[pjw] NEWS: FBI and San Francisco Police Lied about JTTF (Intercept 11/1)

Peace and Justice Works pjw at pjw.info
Sat Nov 2 14:36:11 EDT 2019


Hello PJW supporters

Two things up front:

1) sorry for duplication with the Copwatch email list on this.

2) don't forget our quarterly meeting is tomorrow!
   (12 noon vegetarian potluck, 12:30 meeting @ Peace house)

---

As we approach the deadline for the Portland Police to release their
first annual report on working with the FBI's Joint Terrorism Task
Force in January, this important article about the San Francisco JTTF
was published by the Intercept yesterday. We received it here from both
the League of Women Voters and the national police-abuse list serv.

It's quite long so I'm just including about half the content here-- the
gist of it is that the FBI was making San Francisco officers conduct
investigations based on hunches-- usually related to First Amendment
protected activities-- while telling the public otherwise.

dan handelman
peace and justice works / portland copwatch

-----------------forwarded message-------------------
From: "Michael Novick
Date: Sat, 2 Nov 2019 03:22:37 +0000 (UTC)
Subject: [stop-polabuse] Fw: [News] FBI and San Francisco Police Have Been
 	Lying About Scope of Joint Counterterrorism Investigations

    ----- Forwarded Message -----
From: Anti-Imperialist News <news at freedomarchives.org>
Sent: Friday, November 1, 2019, 11:56:15 AM PDT

  https://theintercept.com/2019/11/01/fbi-joint-terrorism-san-francisco-civil-rights/
FBI and San Francisco Police Have Been Lying About Scope of Joint
Counterterrorism Investigations, Document Suggests
  Ryan Devereaux - November 1, 2019

San Francisco police officers working on an FBI counterterrorism task
force were routinely given low-level assignments that would invite
violations of local San Francisco law and policy, according to an
internal FBI legal analysis obtained by The Intercept.

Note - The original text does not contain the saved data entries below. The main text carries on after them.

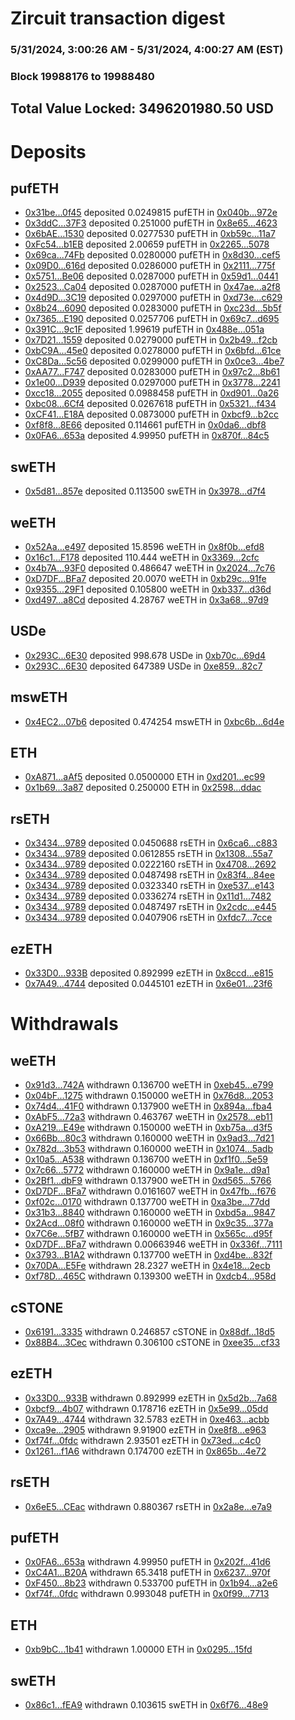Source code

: # Zircuit transaction digest
### 5/31/2024, 3:00:26 AM - 5/31/2024, 4:00:27 AM (EST)
### Block 19988176 to 19988480

## Total Value Locked: 3496201980.50 USD

# Deposits
## pufETH
- [0x31be...0f45](https://etherscan.io/address/0x31be2d0210A9843783c451Bfd88fa13F9f4e0f45) deposited 0.0249815 pufETH in [0x040b...972e](https://etherscan.io/tx/0x31be2d0210A9843783c451Bfd88fa13F9f4e0f45)
- [0x3ddC...37F3](https://etherscan.io/address/0x3ddC07ECDE02A1D92F70e88551d9666712A837F3) deposited 0.251000 pufETH in [0x8e65...4623](https://etherscan.io/tx/0x3ddC07ECDE02A1D92F70e88551d9666712A837F3)
- [0x6bAE...1530](https://etherscan.io/address/0x6bAE8d387949496495B70E9b28c99187764B1530) deposited 0.0277530 pufETH in [0xb59c...11a7](https://etherscan.io/tx/0x6bAE8d387949496495B70E9b28c99187764B1530)
- [0xFc54...b1EB](https://etherscan.io/address/0xFc5477A0B38A86f84A1270D4aC322a00D1A0b1EB) deposited 2.00659 pufETH in [0x2265...5078](https://etherscan.io/tx/0xFc5477A0B38A86f84A1270D4aC322a00D1A0b1EB)
- [0x69ca...74Fb](https://etherscan.io/address/0x69caC9578647e9671F674842aFc3D2E95BFA74Fb) deposited 0.0280000 pufETH in [0x8d30...cef5](https://etherscan.io/tx/0x69caC9578647e9671F674842aFc3D2E95BFA74Fb)
- [0x09D0...616d](https://etherscan.io/address/0x09D0eFEdBa9FF2c1022F145b211Ebb1D1582616d) deposited 0.0286000 pufETH in [0x2111...775f](https://etherscan.io/tx/0x09D0eFEdBa9FF2c1022F145b211Ebb1D1582616d)
- [0x5751...Be06](https://etherscan.io/address/0x5751BEeF350cBCc50cED4AeFDeA93Dfcf3F7Be06) deposited 0.0287000 pufETH in [0x59d1...0441](https://etherscan.io/tx/0x5751BEeF350cBCc50cED4AeFDeA93Dfcf3F7Be06)
- [0x2523...Ca04](https://etherscan.io/address/0x25234ad0C64230f69fCdc1935d4CB6efAa41Ca04) deposited 0.0287000 pufETH in [0x47ae...a2f8](https://etherscan.io/tx/0x25234ad0C64230f69fCdc1935d4CB6efAa41Ca04)
- [0x4d9D...3C19](https://etherscan.io/address/0x4d9Dc7219d1225f3f685e415A8238799143F3C19) deposited 0.0297000 pufETH in [0xd73e...c629](https://etherscan.io/tx/0x4d9Dc7219d1225f3f685e415A8238799143F3C19)
- [0x8b24...6090](https://etherscan.io/address/0x8b249d0030cf8b63656af89443feD4F7AE996090) deposited 0.0283000 pufETH in [0xc23d...5b5f](https://etherscan.io/tx/0x8b249d0030cf8b63656af89443feD4F7AE996090)
- [0x7365...E190](https://etherscan.io/address/0x736599E38391784750edb3B8c1838cE25b64E190) deposited 0.0257706 pufETH in [0x69c7...d695](https://etherscan.io/tx/0x736599E38391784750edb3B8c1838cE25b64E190)
- [0x391C...9c1F](https://etherscan.io/address/0x391C2df3c1d92348f7077A48a3dd3BC1bc9B9c1F) deposited 1.99619 pufETH in [0x488e...051a](https://etherscan.io/tx/0x391C2df3c1d92348f7077A48a3dd3BC1bc9B9c1F)
- [0x7D21...1559](https://etherscan.io/address/0x7D211C5072eEA53c940a7dB69EcB83eBa96D1559) deposited 0.0279000 pufETH in [0x2b49...f2cb](https://etherscan.io/tx/0x7D211C5072eEA53c940a7dB69EcB83eBa96D1559)
- [0xbC9A...45e0](https://etherscan.io/address/0xbC9A52A89CaAf904E695994a9de11FCc4B0D45e0) deposited 0.0278000 pufETH in [0x6bfd...61ce](https://etherscan.io/tx/0xbC9A52A89CaAf904E695994a9de11FCc4B0D45e0)
- [0xC8Da...5c56](https://etherscan.io/address/0xC8Da5cF21fE1B27812Ab0E4Dd85100837F885c56) deposited 0.0299000 pufETH in [0x0ce3...4be7](https://etherscan.io/tx/0xC8Da5cF21fE1B27812Ab0E4Dd85100837F885c56)
- [0xAA77...F747](https://etherscan.io/address/0xAA778CCD181Ff43aab5886214d84D2529917F747) deposited 0.0283000 pufETH in [0x97c2...8b61](https://etherscan.io/tx/0xAA778CCD181Ff43aab5886214d84D2529917F747)
- [0x1e00...D939](https://etherscan.io/address/0x1e0069dbdE93Ef6284bDe30447a6Df32A83aD939) deposited 0.0297000 pufETH in [0x3778...2241](https://etherscan.io/tx/0x1e0069dbdE93Ef6284bDe30447a6Df32A83aD939)
- [0xcc18...2055](https://etherscan.io/address/0xcc18C21153ae52F3863BdaC20Cb4c20835c62055) deposited 0.0988458 pufETH in [0xd901...0a26](https://etherscan.io/tx/0xcc18C21153ae52F3863BdaC20Cb4c20835c62055)
- [0xbc08...6Cf4](https://etherscan.io/address/0xbc08007718d04f22c9a2f4692eff7C803ADe6Cf4) deposited 0.0267618 pufETH in [0x5321...f434](https://etherscan.io/tx/0xbc08007718d04f22c9a2f4692eff7C803ADe6Cf4)
- [0xCF41...E18A](https://etherscan.io/address/0xCF41495c2DC66b67EA5E71626e89e29C2bd3E18A) deposited 0.0873000 pufETH in [0xbcf9...b2cc](https://etherscan.io/tx/0xCF41495c2DC66b67EA5E71626e89e29C2bd3E18A)
- [0xf8f8...8E66](https://etherscan.io/address/0xf8f8FdB157cd2A134759078BB8fF86Bc74728E66) deposited 0.114661 pufETH in [0x0da6...dbf8](https://etherscan.io/tx/0xf8f8FdB157cd2A134759078BB8fF86Bc74728E66)
- [0x0FA6...653a](https://etherscan.io/address/0x0FA699182DFa78f1A22f8aBd4c93923dce5d653a) deposited 4.99950 pufETH in [0x870f...84c5](https://etherscan.io/tx/0x0FA699182DFa78f1A22f8aBd4c93923dce5d653a)
## swETH
- [0x5d81...857e](https://etherscan.io/address/0x5d8166c59869F7381f0E757571f3Cd55125a857e) deposited 0.113500 swETH in [0x3978...d7f4](https://etherscan.io/tx/0x5d8166c59869F7381f0E757571f3Cd55125a857e)
## weETH
- [0x52Aa...e497](https://etherscan.io/address/0x52Aa899454998Be5b000Ad077a46Bbe360F4e497) deposited 15.8596 weETH in [0x8f0b...efd8](https://etherscan.io/tx/0x52Aa899454998Be5b000Ad077a46Bbe360F4e497)
- [0x16c1...F178](https://etherscan.io/address/0x16c13e2Ce345B46C2F3d0317441cb17d0c3BF178) deposited 110.444 weETH in [0x3369...2cfc](https://etherscan.io/tx/0x16c13e2Ce345B46C2F3d0317441cb17d0c3BF178)
- [0x4b7A...93F0](https://etherscan.io/address/0x4b7AD1D1812Cbf745b9dBE48B0B3bc6dDDfE93F0) deposited 0.486647 weETH in [0x2024...7c76](https://etherscan.io/tx/0x4b7AD1D1812Cbf745b9dBE48B0B3bc6dDDfE93F0)
- [0xD7DF...BFa7](https://etherscan.io/address/0xD7DF7E085214743530afF339aFC420c7c720BFa7) deposited 20.0070 weETH in [0xb29c...91fe](https://etherscan.io/tx/0xD7DF7E085214743530afF339aFC420c7c720BFa7)
- [0x9355...29F1](https://etherscan.io/address/0x9355D0C06d8D79bA229500fd76C86E6cC91629F1) deposited 0.105800 weETH in [0xb337...d36d](https://etherscan.io/tx/0x9355D0C06d8D79bA229500fd76C86E6cC91629F1)
- [0xd497...a8Cd](https://etherscan.io/address/0xd4976398b187425479287BF9f1807634d5Fea8Cd) deposited 4.28767 weETH in [0x3a68...97d9](https://etherscan.io/tx/0xd4976398b187425479287BF9f1807634d5Fea8Cd)
## USDe
- [0x293C...6E30](https://etherscan.io/address/0x293C6937D8D82e05B01335F7B33FBA0c8e256E30) deposited 998.678 USDe in [0xb70c...69d4](https://etherscan.io/tx/0x293C6937D8D82e05B01335F7B33FBA0c8e256E30)
- [0x293C...6E30](https://etherscan.io/address/0x293C6937D8D82e05B01335F7B33FBA0c8e256E30) deposited 647389 USDe in [0xe859...82c7](https://etherscan.io/tx/0x293C6937D8D82e05B01335F7B33FBA0c8e256E30)
## mswETH
- [0x4EC2...07b6](https://etherscan.io/address/0x4EC2d6EFf75DA50d7743f2e90d7FbF0fF08707b6) deposited 0.474254 mswETH in [0xbc6b...6d4e](https://etherscan.io/tx/0x4EC2d6EFf75DA50d7743f2e90d7FbF0fF08707b6)
## ETH
- [0xA871...aAf5](https://etherscan.io/address/0xA871AB14f1AAe8DaEEDDD047999Fb9F234BcaAf5) deposited 0.0500000 ETH in [0xd201...ec99](https://etherscan.io/tx/0xA871AB14f1AAe8DaEEDDD047999Fb9F234BcaAf5)
- [0x1b69...3a87](https://etherscan.io/address/0x1b6974eD0773DAc8CEfB97eeFaD89839707e3a87) deposited 0.250000 ETH in [0x2598...ddac](https://etherscan.io/tx/0x1b6974eD0773DAc8CEfB97eeFaD89839707e3a87)
## rsETH
- [0x3434...9789](https://etherscan.io/address/0x34349c5569e7B846c3558961552D2202760A9789) deposited 0.0450688 rsETH in [0x6ca6...c883](https://etherscan.io/tx/0x34349c5569e7B846c3558961552D2202760A9789)
- [0x3434...9789](https://etherscan.io/address/0x34349c5569e7B846c3558961552D2202760A9789) deposited 0.0612855 rsETH in [0x1308...55a7](https://etherscan.io/tx/0x34349c5569e7B846c3558961552D2202760A9789)
- [0x3434...9789](https://etherscan.io/address/0x34349c5569e7B846c3558961552D2202760A9789) deposited 0.0222160 rsETH in [0x4708...2692](https://etherscan.io/tx/0x34349c5569e7B846c3558961552D2202760A9789)
- [0x3434...9789](https://etherscan.io/address/0x34349c5569e7B846c3558961552D2202760A9789) deposited 0.0487498 rsETH in [0x83f4...84ee](https://etherscan.io/tx/0x34349c5569e7B846c3558961552D2202760A9789)
- [0x3434...9789](https://etherscan.io/address/0x34349c5569e7B846c3558961552D2202760A9789) deposited 0.0323340 rsETH in [0xe537...e143](https://etherscan.io/tx/0x34349c5569e7B846c3558961552D2202760A9789)
- [0x3434...9789](https://etherscan.io/address/0x34349c5569e7B846c3558961552D2202760A9789) deposited 0.0336274 rsETH in [0x11d1...7482](https://etherscan.io/tx/0x34349c5569e7B846c3558961552D2202760A9789)
- [0x3434...9789](https://etherscan.io/address/0x34349c5569e7B846c3558961552D2202760A9789) deposited 0.0487497 rsETH in [0x2cdc...e445](https://etherscan.io/tx/0x34349c5569e7B846c3558961552D2202760A9789)
- [0x3434...9789](https://etherscan.io/address/0x34349c5569e7B846c3558961552D2202760A9789) deposited 0.0407906 rsETH in [0xfdc7...7cce](https://etherscan.io/tx/0x34349c5569e7B846c3558961552D2202760A9789)
## ezETH
- [0x33D0...933B](https://etherscan.io/address/0x33D000198dc0Efe031AeE8985A24eCB79872933B) deposited 0.892999 ezETH in [0x8ccd...e815](https://etherscan.io/tx/0x33D000198dc0Efe031AeE8985A24eCB79872933B)
- [0x7A49...4744](https://etherscan.io/address/0x7A493Be5c2ce014cD049Bf178a1ac0Db1B434744) deposited 0.0445101 ezETH in [0x6e01...23f6](https://etherscan.io/tx/0x7A493Be5c2ce014cD049Bf178a1ac0Db1B434744)
# Withdrawals
## weETH
- [0x91d3...742A](https://etherscan.io/address/0x91d3fde156b23bdD1eF23A3fb2A306db2998742A) withdrawn 0.136700 weETH in [0xeb45...e799](https://etherscan.io/tx/0x91d3fde156b23bdD1eF23A3fb2A306db2998742A)
- [0x04bF...1275](https://etherscan.io/address/0x04bFbDF15487a56c103A2BE2278564cBE9301275) withdrawn 0.150000 weETH in [0x76d8...2053](https://etherscan.io/tx/0x04bFbDF15487a56c103A2BE2278564cBE9301275)
- [0x74d4...41F0](https://etherscan.io/address/0x74d45A3433C1f45297977016C32A534ac7A341F0) withdrawn 0.137900 weETH in [0x894a...fba4](https://etherscan.io/tx/0x74d45A3433C1f45297977016C32A534ac7A341F0)
- [0xAbF5...72a3](https://etherscan.io/address/0xAbF5416CAAA4734697986e0440bd37c3f68D72a3) withdrawn 0.463767 weETH in [0x2578...eb11](https://etherscan.io/tx/0xAbF5416CAAA4734697986e0440bd37c3f68D72a3)
- [0xA219...E49e](https://etherscan.io/address/0xA21944249ADC406177f4a570F36FdA4dc504E49e) withdrawn 0.150000 weETH in [0xb75a...d3f5](https://etherscan.io/tx/0xA21944249ADC406177f4a570F36FdA4dc504E49e)
- [0x66Bb...80c3](https://etherscan.io/address/0x66Bb4Fa4C146f8C481905b406Bb48399Bc9080c3) withdrawn 0.160000 weETH in [0x9ad3...7d21](https://etherscan.io/tx/0x66Bb4Fa4C146f8C481905b406Bb48399Bc9080c3)
- [0x782d...3b53](https://etherscan.io/address/0x782daDC5B7430444BCA0235984D3E17772A93b53) withdrawn 0.160000 weETH in [0x1074...5adb](https://etherscan.io/tx/0x782daDC5B7430444BCA0235984D3E17772A93b53)
- [0x10a5...A538](https://etherscan.io/address/0x10a5fE4aE09A576aA9dCBA6a108c9C810937A538) withdrawn 0.136700 weETH in [0xf1f0...5e59](https://etherscan.io/tx/0x10a5fE4aE09A576aA9dCBA6a108c9C810937A538)
- [0x7c66...5772](https://etherscan.io/address/0x7c669604A1305ac0B42083807530F87b89155772) withdrawn 0.160000 weETH in [0x9a1e...d9a1](https://etherscan.io/tx/0x7c669604A1305ac0B42083807530F87b89155772)
- [0x2Bf1...dbF9](https://etherscan.io/address/0x2Bf1374175D57b46b1B889BfF6571080eA37dbF9) withdrawn 0.137900 weETH in [0xd565...5766](https://etherscan.io/tx/0x2Bf1374175D57b46b1B889BfF6571080eA37dbF9)
- [0xD7DF...BFa7](https://etherscan.io/address/0xD7DF7E085214743530afF339aFC420c7c720BFa7) withdrawn 0.0161607 weETH in [0x47fb...f676](https://etherscan.io/tx/0xD7DF7E085214743530afF339aFC420c7c720BFa7)
- [0xf02c...0170](https://etherscan.io/address/0xf02cE9f5074cBCF30b6ef7Dedcef4Cd0e5Bf0170) withdrawn 0.137700 weETH in [0xa3be...77dd](https://etherscan.io/tx/0xf02cE9f5074cBCF30b6ef7Dedcef4Cd0e5Bf0170)
- [0x31b3...8840](https://etherscan.io/address/0x31b34a4133ed6B25f347a5B7FA5422b221468840) withdrawn 0.160000 weETH in [0xbd5a...9847](https://etherscan.io/tx/0x31b34a4133ed6B25f347a5B7FA5422b221468840)
- [0x2Acd...08f0](https://etherscan.io/address/0x2Acdf760913d837733ec08aF641389a04D0a08f0) withdrawn 0.160000 weETH in [0x9c35...377a](https://etherscan.io/tx/0x2Acdf760913d837733ec08aF641389a04D0a08f0)
- [0x7C6e...5fB7](https://etherscan.io/address/0x7C6e3C54E9d77A3c2051bB95254C3b04AA465fB7) withdrawn 0.160000 weETH in [0x565c...d95f](https://etherscan.io/tx/0x7C6e3C54E9d77A3c2051bB95254C3b04AA465fB7)
- [0xD7DF...BFa7](https://etherscan.io/address/0xD7DF7E085214743530afF339aFC420c7c720BFa7) withdrawn 0.00663946 weETH in [0x336f...7111](https://etherscan.io/tx/0xD7DF7E085214743530afF339aFC420c7c720BFa7)
- [0x3793...B1A2](https://etherscan.io/address/0x3793eC220D5e0b42Af147702783EdE7846FbB1A2) withdrawn 0.137700 weETH in [0xd4be...832f](https://etherscan.io/tx/0x3793eC220D5e0b42Af147702783EdE7846FbB1A2)
- [0x70DA...E5Fe](https://etherscan.io/address/0x70DAaAc436465A0D03e45916FA68DDeE6086E5Fe) withdrawn 28.2327 weETH in [0x4e18...2ecb](https://etherscan.io/tx/0x70DAaAc436465A0D03e45916FA68DDeE6086E5Fe)
- [0xf78D...465C](https://etherscan.io/address/0xf78D5D8170b2ab20DB027080554ec8424FA7465C) withdrawn 0.139300 weETH in [0xdcb4...958d](https://etherscan.io/tx/0xf78D5D8170b2ab20DB027080554ec8424FA7465C)
## cSTONE
- [0x6191...3335](https://etherscan.io/address/0x6191dA9f099Dc6f660B94c88A4EB6C6cb7273335) withdrawn 0.246857 cSTONE in [0x88df...18d5](https://etherscan.io/tx/0x6191dA9f099Dc6f660B94c88A4EB6C6cb7273335)
- [0x88B4...3Cec](https://etherscan.io/address/0x88B4bD7e899Feb19122A12d36267279119f23Cec) withdrawn 0.306100 cSTONE in [0xee35...cf33](https://etherscan.io/tx/0x88B4bD7e899Feb19122A12d36267279119f23Cec)
## ezETH
- [0x33D0...933B](https://etherscan.io/address/0x33D000198dc0Efe031AeE8985A24eCB79872933B) withdrawn 0.892999 ezETH in [0x5d2b...7a68](https://etherscan.io/tx/0x33D000198dc0Efe031AeE8985A24eCB79872933B)
- [0xbcf9...4b07](https://etherscan.io/address/0xbcf9243A8225E5Cb7bb7Da2F39348bEb1b954b07) withdrawn 0.178716 ezETH in [0x5e99...05dd](https://etherscan.io/tx/0xbcf9243A8225E5Cb7bb7Da2F39348bEb1b954b07)
- [0x7A49...4744](https://etherscan.io/address/0x7A493Be5c2ce014cD049Bf178a1ac0Db1B434744) withdrawn 32.5783 ezETH in [0xe463...acbb](https://etherscan.io/tx/0x7A493Be5c2ce014cD049Bf178a1ac0Db1B434744)
- [0xca9e...2905](https://etherscan.io/address/0xca9eeB56b814C6D3F92f0B0d5EAC0d47E1f02905) withdrawn 9.91900 ezETH in [0xe8f8...e963](https://etherscan.io/tx/0xca9eeB56b814C6D3F92f0B0d5EAC0d47E1f02905)
- [0xf74f...0fdc](https://etherscan.io/address/0xf74f96f2057FCfBD8cDa86bF5a82cF965b8A0fdc) withdrawn 2.93501 ezETH in [0x73ed...c4c0](https://etherscan.io/tx/0xf74f96f2057FCfBD8cDa86bF5a82cF965b8A0fdc)
- [0x1261...f1A6](https://etherscan.io/address/0x126102950cB7b46B970994b1DDf3Bd376d5Ff1A6) withdrawn 0.174700 ezETH in [0x865b...4e72](https://etherscan.io/tx/0x126102950cB7b46B970994b1DDf3Bd376d5Ff1A6)
## rsETH
- [0x6eE5...CEac](https://etherscan.io/address/0x6eE54421e500770F266aa272ACd15cfcb907CEac) withdrawn 0.880367 rsETH in [0x2a8e...e7a9](https://etherscan.io/tx/0x6eE54421e500770F266aa272ACd15cfcb907CEac)
## pufETH
- [0x0FA6...653a](https://etherscan.io/address/0x0FA699182DFa78f1A22f8aBd4c93923dce5d653a) withdrawn 4.99950 pufETH in [0x202f...41d6](https://etherscan.io/tx/0x0FA699182DFa78f1A22f8aBd4c93923dce5d653a)
- [0xC4A1...B20A](https://etherscan.io/address/0xC4A139B37431E5558E07C64f952Ef25255FDB20A) withdrawn 65.3418 pufETH in [0x6237...970f](https://etherscan.io/tx/0xC4A139B37431E5558E07C64f952Ef25255FDB20A)
- [0xF450...8b23](https://etherscan.io/address/0xF4502FF5987f017B093421d751c7A3dd15928b23) withdrawn 0.533700 pufETH in [0x1b94...a2e6](https://etherscan.io/tx/0xF4502FF5987f017B093421d751c7A3dd15928b23)
- [0xf74f...0fdc](https://etherscan.io/address/0xf74f96f2057FCfBD8cDa86bF5a82cF965b8A0fdc) withdrawn 0.993048 pufETH in [0x0f99...7713](https://etherscan.io/tx/0xf74f96f2057FCfBD8cDa86bF5a82cF965b8A0fdc)
## ETH
- [0xb9bC...1b41](https://etherscan.io/address/0xb9bC86Cd0eb5C700D5e096D0CAc1104AfF7B1b41) withdrawn 1.00000 ETH in [0x0295...15fd](https://etherscan.io/tx/0xb9bC86Cd0eb5C700D5e096D0CAc1104AfF7B1b41)
## swETH
- [0x86c1...fEA9](https://etherscan.io/address/0x86c16F44BC75851a9E2E16e28366aDD78169fEA9) withdrawn 0.103615 swETH in [0x6f76...48e9](https://etherscan.io/tx/0x86c16F44BC75851a9E2E16e28366aDD78169fEA9)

The FBI's San Francisco office has long assured the public that its
relationship to the city's police officers could be trusted,
especially when it came to officers assigned to the bureau's secretive
counterterrorism teams. In January, for example, John F. Bennett, the
special agent in charge of the office, wrote to Mayor London Breed to
correct the "inaccurate information promulgated" by the media
concerning its Joint Terrorism Task Force, or JTTF, which the San
Francisco Police Department chose to remove its officers from more than
two years ago.

The split was the extension of an inherent tension: Police officers on
the teams operated under both the rules of the FBI and the rules of
their department, and the rules of the department -- created to protect
the civil and First Amendment rights of San Franciscans and enforced
under a local San Francisco ordinance -- prohibit or strictly regulate
much of the core activities FBI agents routinely engage in. Bennett
downplayed the issue in his letter to the mayor, pointing to an
agreement between the two agencies, which had held that police officers
on the task force would follow local departmental rules when working
with the FBI.

"SFPD officers assigned to the JTTF were expected to abide by their
department's General Orders while serving on the JTTF, and they
did," Bennett wrote.

It was a rosy picture, but it didn'?t tell the whole story. An FBI
white paper authored before Bennett sent his letter to the mayor, shows
that the bureau's San Francisco office considered the city's laws
and policies regarding civil rights and free speech to be a major
problem. The document stated that the bulk of what police officers did
on the San Francisco JTTF were inquiries that would typically be
prohibited under SFPD rules and local law, calling into question nearly
120 operations that task force officers participated in over a
three-year period.

The internal analysis described a legal catch-22 for San Francisco
police officers: They were on one hand required to describe their work
for the JTTF to SFPD supervisors and faced potential discipline or
removal if they didn't. At the same time, the work they did for the
FBI involved classified matters -- and sharing that information, even
with a supervisor, exposed officers to federal criminal liability. The
document presented several potential solutions to the conflicting rules.
The only ones the FBI appeared to endorse were those that would water
down or weaken the local civil rights and First Amendment protections
SFPD officers are required uphold..

For advocates in San Francisco, who have spent decades working with the
police department to hammer out a progressive and constitutionally sound
framework for investigations conducted by SFPD officers, well before the
police department began sending officers to the JTTF in 2002, the white
paper provides confirmation of what many either knew or suspected: that
law enforcement officials in San Francisco were saying one thing in
public and another behind closed doors.

"The white paper shows that both the SFPD and the FBI have been
misleading the community, civil rights organizations and elected
officials on this issue from day one," Javeria Jamil, a staff attorney
at Asian Americans Advancing Justice, told The Intercept. "It confirms
that SFPD was not following local law and policy when participating in
the JTTF, despite their assertions to the contrary."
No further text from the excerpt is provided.